Problem to work on: Every line with "blockquote" in it must be copied from the data.

Given records:
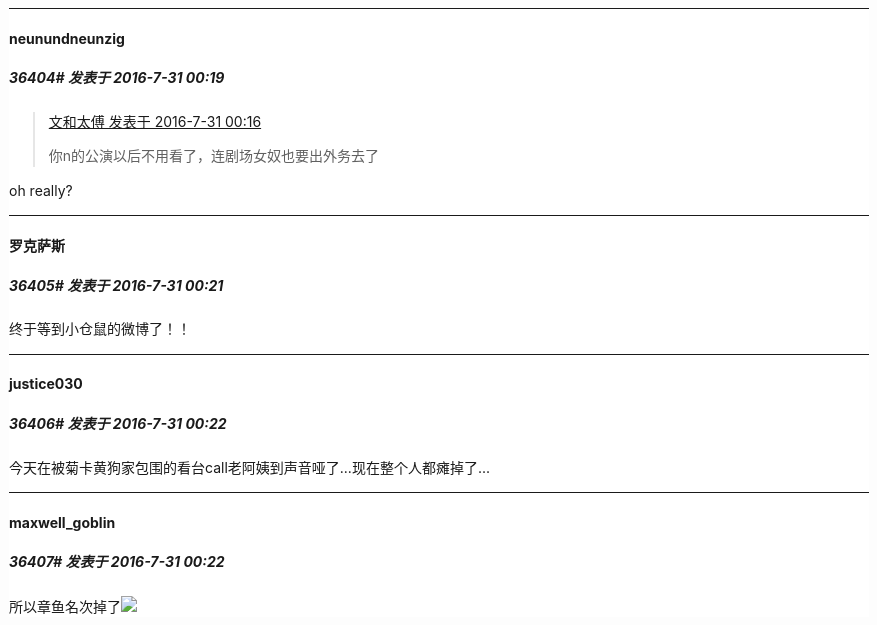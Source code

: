 

-----

####  neunundneunzig  
##### 36404#       发表于 2016-7-31 00:19



<blockquote><a href="httphttps://bbs.saraba1st.com/2b/forum.php?mod=redirect&amp;goto=findpost&amp;pid=33118115&amp;ptid=1105387" target="_blank">文和太傅 发表于 2016-7-31 00:16</a>

你n的公演以后不用看了，连剧场女奴也要出外务去了</blockquote>
oh really?







-----

####  罗克萨斯  
##### 36405#       发表于 2016-7-31 00:21




终于等到小仓鼠的微博了！！







-----

####  justice030  
##### 36406#       发表于 2016-7-31 00:22




今天在被菊卡黄狗家包围的看台call老阿姨到声音哑了...现在整个人都瘫掉了...







-----

####  maxwell_goblin  
##### 36407#       发表于 2016-7-31 00:22




所以章鱼名次掉了<img src="https://static.saraba1st.com/image/smiley/face/191.gif" referrerpolicy="no-referrer">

Exercise output:
<blockquote><a href="httphttps://bbs.saraba1st.com/2b/forum.php?mod=redirect&amp;goto=findpost&amp;pid=33118115&amp;ptid=1105387" target="_blank">文和太傅 发表于 2016-7-31 00:16</a>
你n的公演以后不用看了，连剧场女奴也要出外务去了</blockquote>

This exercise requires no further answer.